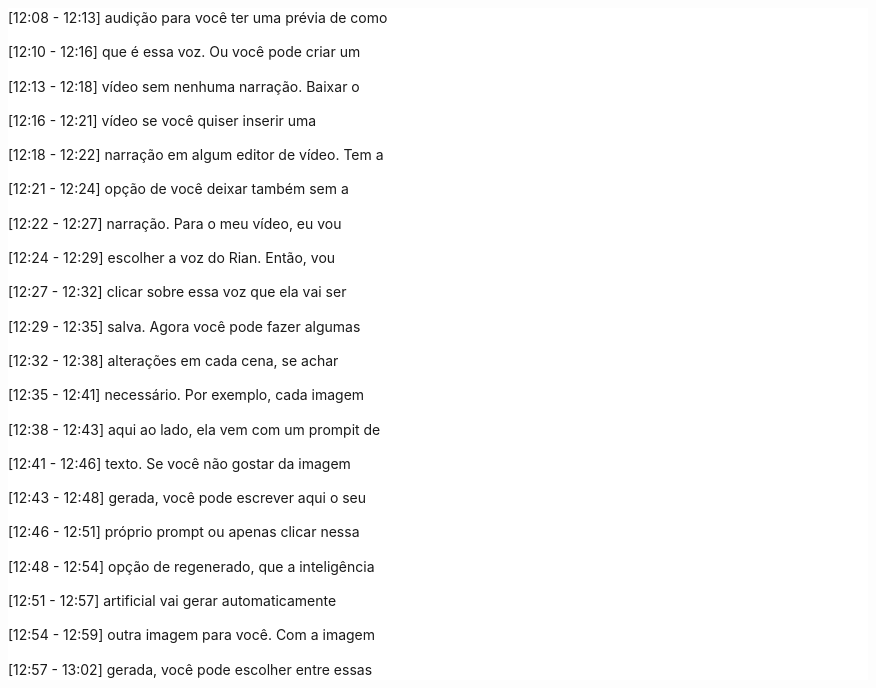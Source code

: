 [12:08 - 12:13]
audição para você ter uma prévia de como

[12:10 - 12:16]
que é essa voz. Ou você pode criar um

[12:13 - 12:18]
vídeo sem nenhuma narração. Baixar o

[12:16 - 12:21]
vídeo se você quiser inserir uma

[12:18 - 12:22]
narração em algum editor de vídeo. Tem a

[12:21 - 12:24]
opção de você deixar também sem a

[12:22 - 12:27]
narração. Para o meu vídeo, eu vou

[12:24 - 12:29]
escolher a voz do Rian. Então, vou

[12:27 - 12:32]
clicar sobre essa voz que ela vai ser

[12:29 - 12:35]
salva. Agora você pode fazer algumas

[12:32 - 12:38]
alterações em cada cena, se achar

[12:35 - 12:41]
necessário. Por exemplo, cada imagem

[12:38 - 12:43]
aqui ao lado, ela vem com um prompit de

[12:41 - 12:46]
texto. Se você não gostar da imagem

[12:43 - 12:48]
gerada, você pode escrever aqui o seu

[12:46 - 12:51]
próprio prompt ou apenas clicar nessa

[12:48 - 12:54]
opção de regenerado, que a inteligência

[12:51 - 12:57]
artificial vai gerar automaticamente

[12:54 - 12:59]
outra imagem para você. Com a imagem

[12:57 - 13:02]
gerada, você pode escolher entre essas
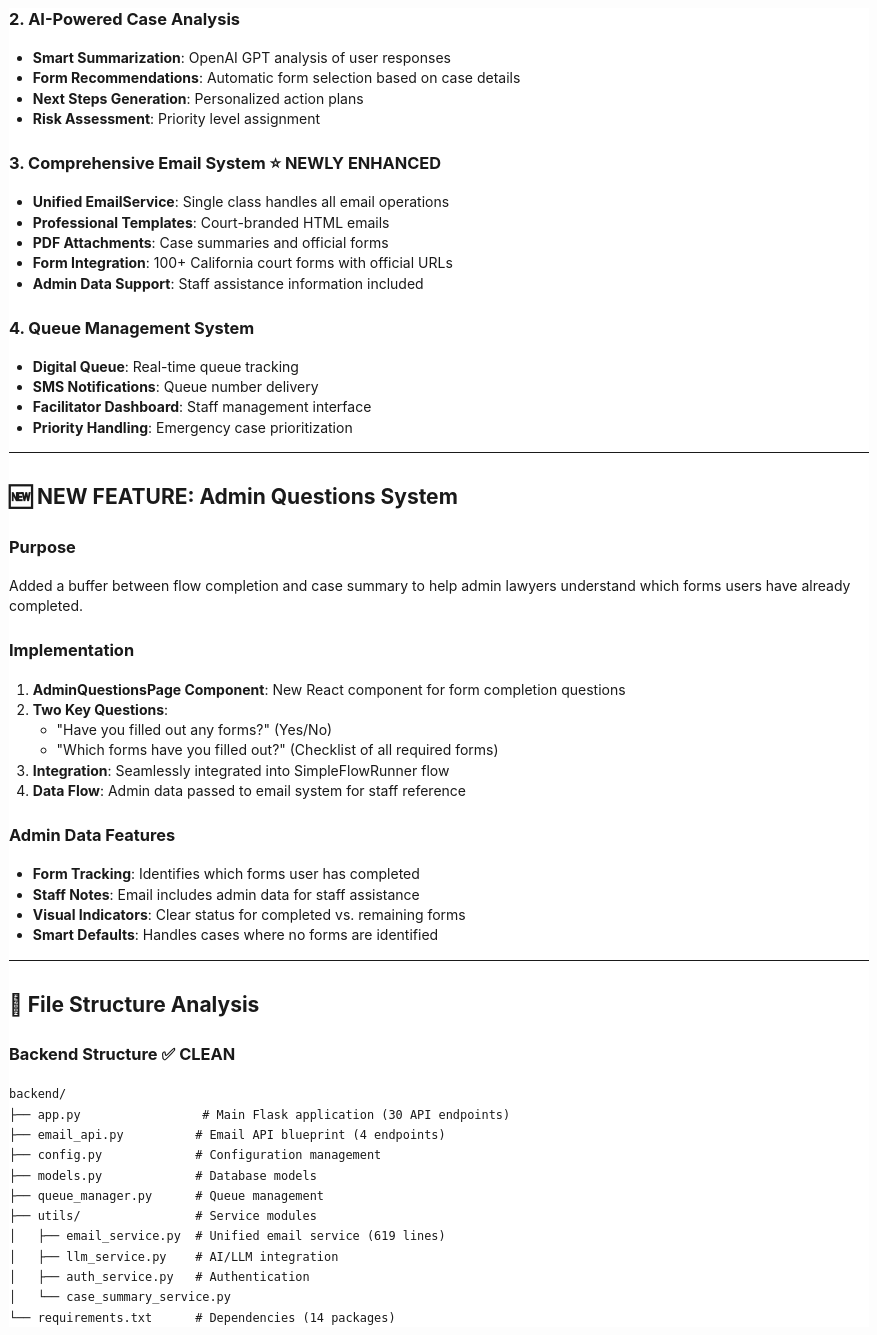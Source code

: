 ### **2. AI-Powered Case Analysis**
- **Smart Summarization**: OpenAI GPT analysis of user responses
- **Form Recommendations**: Automatic form selection based on case details
- **Next Steps Generation**: Personalized action plans
- **Risk Assessment**: Priority level assignment

### **3. Comprehensive Email System** ⭐ **NEWLY ENHANCED**
- **Unified EmailService**: Single class handles all email operations
- **Professional Templates**: Court-branded HTML emails
- **PDF Attachments**: Case summaries and official forms
- **Form Integration**: 100+ California court forms with official URLs
- **Admin Data Support**: Staff assistance information included

### **4. Queue Management System**
- **Digital Queue**: Real-time queue tracking
- **SMS Notifications**: Queue number delivery
- **Facilitator Dashboard**: Staff management interface
- **Priority Handling**: Emergency case prioritization

---

## 🆕 **NEW FEATURE: Admin Questions System**

### **Purpose**
Added a buffer between flow completion and case summary to help admin lawyers understand which forms users have already completed.

### **Implementation**
1. **AdminQuestionsPage Component**: New React component for form completion questions
2. **Two Key Questions**:
   - "Have you filled out any forms?" (Yes/No)
   - "Which forms have you filled out?" (Checklist of all required forms)
3. **Integration**: Seamlessly integrated into SimpleFlowRunner flow
4. **Data Flow**: Admin data passed to email system for staff reference

### **Admin Data Features**
- **Form Tracking**: Identifies which forms user has completed
- **Staff Notes**: Email includes admin data for staff assistance
- **Visual Indicators**: Clear status for completed vs. remaining forms
- **Smart Defaults**: Handles cases where no forms are identified

---

## 📁 **File Structure Analysis**

### **Backend Structure** ✅ **CLEAN**
```
backend/
├── app.py                 # Main Flask application (30 API endpoints)
├── email_api.py          # Email API blueprint (4 endpoints)
├── config.py             # Configuration management
├── models.py             # Database models
├── queue_manager.py      # Queue management
├── utils/                # Service modules
│   ├── email_service.py  # Unified email service (619 lines)
│   ├── llm_service.py    # AI/LLM integration
│   ├── auth_service.py   # Authentication
│   └── case_summary_service.py
└── requirements.txt      # Dependencies (14 packages)
```
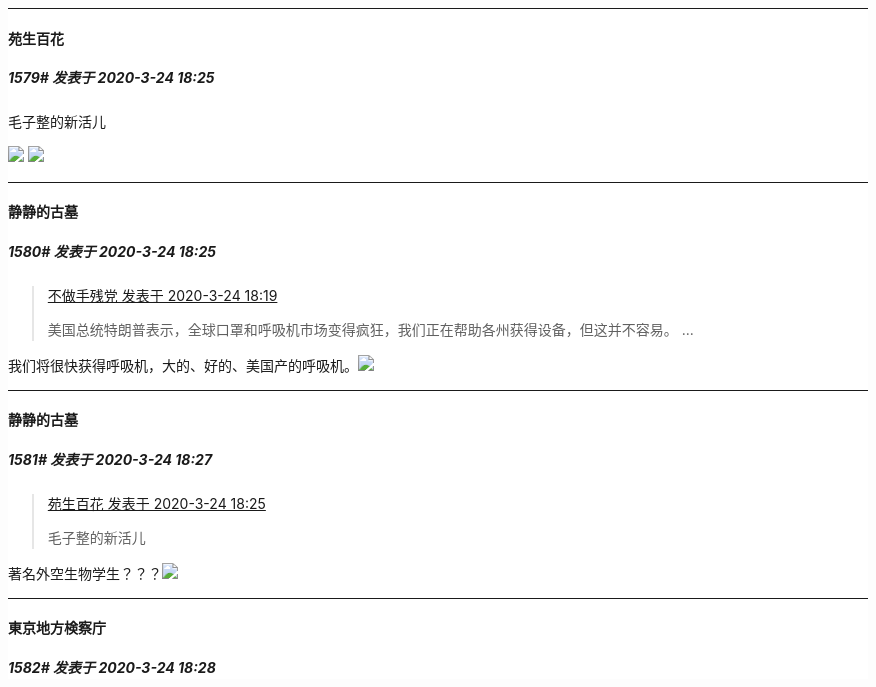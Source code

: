 -----

####  苑生百花  
##### 1579#       发表于 2020-3-24 18:25




毛子整的新活儿

<img src="https://s1.ax1x.com/2020/03/24/8LuBct.png" referrerpolicy="no-referrer">

<img src="https://s1.ax1x.com/2020/03/24/8Lu2NQ.png" referrerpolicy="no-referrer">







-----

####  静静的古墓  
##### 1580#       发表于 2020-3-24 18:25



<blockquote><a href="httphttps://bbs.saraba1st.com/2b/forum.php?mod=redirect&amp;goto=findpost&amp;pid=46858569&amp;ptid=1920488" target="_blank">不做手残党 发表于 2020-3-24 18:19</a>

美国总统特朗普表示，全球口罩和呼吸机市场变得疯狂，我们正在帮助各州获得设备，但这并不容易。 ...</blockquote>
我们将很快获得呼吸机，大的、好的、美国产的呼吸机。<img src="https://static.saraba1st.com/image/smiley/face2017/002.png" referrerpolicy="no-referrer">







-----

####  静静的古墓  
##### 1581#       发表于 2020-3-24 18:27



<blockquote><a href="httphttps://bbs.saraba1st.com/2b/forum.php?mod=redirect&amp;goto=findpost&amp;pid=46858631&amp;ptid=1920488" target="_blank">苑生百花 发表于 2020-3-24 18:25</a>

毛子整的新活儿</blockquote>
著名外空生物学生？？？<img src="https://static.saraba1st.com/image/smiley/face2017/003.png" referrerpolicy="no-referrer">







-----

####  東京地方検察庁  
##### 1582#       发表于 2020-3-24 18:28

**Exercise objective:** Copy out the whole listing word for word, except for any picture it includes.

**Expected answer:**
Source code

: [12:08 - 12:13]
audição para você ter uma prévia de como

[12:10 - 12:16]
que é essa voz. Ou você pode criar um

[12:13 - 12:18]
vídeo sem nenhuma narração. Baixar o

[12:16 - 12:21]
vídeo se você quiser inserir uma

[12:18 - 12:22]
narração em algum editor de vídeo. Tem a

[12:21 - 12:24]
opção de você deixar também sem a

[12:22 - 12:27]
narração. Para o meu vídeo, eu vou

[12:24 - 12:29]
escolher a voz do Rian. Então, vou

[12:27 - 12:32]
clicar sobre essa voz que ela vai ser

[12:29 - 12:35]
salva. Agora você pode fazer algumas

[12:32 - 12:38]
alterações em cada cena, se achar

[12:35 - 12:41]
necessário. Por exemplo, cada imagem

[12:38 - 12:43]
aqui ao lado, ela vem com um prompit de

[12:41 - 12:46]
texto. Se você não gostar da imagem

[12:43 - 12:48]
gerada, você pode escrever aqui o seu

[12:46 - 12:51]
próprio prompt ou apenas clicar nessa

[12:48 - 12:54]
opção de regenerado, que a inteligência

[12:51 - 12:57]
artificial vai gerar automaticamente

[12:54 - 12:59]
outra imagem para você. Com a imagem

[12:57 - 13:02]
gerada, você pode escolher entre essas
Source code

: ### **2. AI-Powered Case Analysis**
- **Smart Summarization**: OpenAI GPT analysis of user responses
- **Form Recommendations**: Automatic form selection based on case details
- **Next Steps Generation**: Personalized action plans
- **Risk Assessment**: Priority level assignment

### **3. Comprehensive Email System** ⭐ **NEWLY ENHANCED**
- **Unified EmailService**: Single class handles all email operations
- **Professional Templates**: Court-branded HTML emails
- **PDF Attachments**: Case summaries and official forms
- **Form Integration**: 100+ California court forms with official URLs
- **Admin Data Support**: Staff assistance information included

### **4. Queue Management System**
- **Digital Queue**: Real-time queue tracking
- **SMS Notifications**: Queue number delivery
- **Facilitator Dashboard**: Staff management interface
- **Priority Handling**: Emergency case prioritization

---

## 🆕 **NEW FEATURE: Admin Questions System**

### **Purpose**
Added a buffer between flow completion and case summary to help admin lawyers understand which forms users have already completed.

### **Implementation**
1. **AdminQuestionsPage Component**: New React component for form completion questions
2. **Two Key Questions**:
   - "Have you filled out any forms?" (Yes/No)
   - "Which forms have you filled out?" (Checklist of all required forms)
3. **Integration**: Seamlessly integrated into SimpleFlowRunner flow
4. **Data Flow**: Admin data passed to email system for staff reference

### **Admin Data Features**
- **Form Tracking**: Identifies which forms user has completed
- **Staff Notes**: Email includes admin data for staff assistance
- **Visual Indicators**: Clear status for completed vs. remaining forms
- **Smart Defaults**: Handles cases where no forms are identified

---

## 📁 **File Structure Analysis**

### **Backend Structure** ✅ **CLEAN**
```
backend/
├── app.py                 # Main Flask application (30 API endpoints)
├── email_api.py          # Email API blueprint (4 endpoints)
├── config.py             # Configuration management
├── models.py             # Database models
├── queue_manager.py      # Queue management
├── utils/                # Service modules
│   ├── email_service.py  # Unified email service (619 lines)
│   ├── llm_service.py    # AI/LLM integration
│   ├── auth_service.py   # Authentication
│   └── case_summary_service.py
└── requirements.txt      # Dependencies (14 packages)
```
Source code

: -----

####  苑生百花  
##### 1579#       发表于 2020-3-24 18:25




毛子整的新活儿

<img src="https://s1.ax1x.com/2020/03/24/8LuBct.png" referrerpolicy="no-referrer">

<img src="https://s1.ax1x.com/2020/03/24/8Lu2NQ.png" referrerpolicy="no-referrer">







-----

####  静静的古墓  
##### 1580#       发表于 2020-3-24 18:25



<blockquote><a href="httphttps://bbs.saraba1st.com/2b/forum.php?mod=redirect&amp;goto=findpost&amp;pid=46858569&amp;ptid=1920488" target="_blank">不做手残党 发表于 2020-3-24 18:19</a>

美国总统特朗普表示，全球口罩和呼吸机市场变得疯狂，我们正在帮助各州获得设备，但这并不容易。 ...</blockquote>
我们将很快获得呼吸机，大的、好的、美国产的呼吸机。<img src="https://static.saraba1st.com/image/smiley/face2017/002.png" referrerpolicy="no-referrer">







-----

####  静静的古墓  
##### 1581#       发表于 2020-3-24 18:27



<blockquote><a href="httphttps://bbs.saraba1st.com/2b/forum.php?mod=redirect&amp;goto=findpost&amp;pid=46858631&amp;ptid=1920488" target="_blank">苑生百花 发表于 2020-3-24 18:25</a>

毛子整的新活儿</blockquote>
著名外空生物学生？？？<img src="https://static.saraba1st.com/image/smiley/face2017/003.png" referrerpolicy="no-referrer">







-----

####  東京地方検察庁  
##### 1582#       发表于 2020-3-24 18:28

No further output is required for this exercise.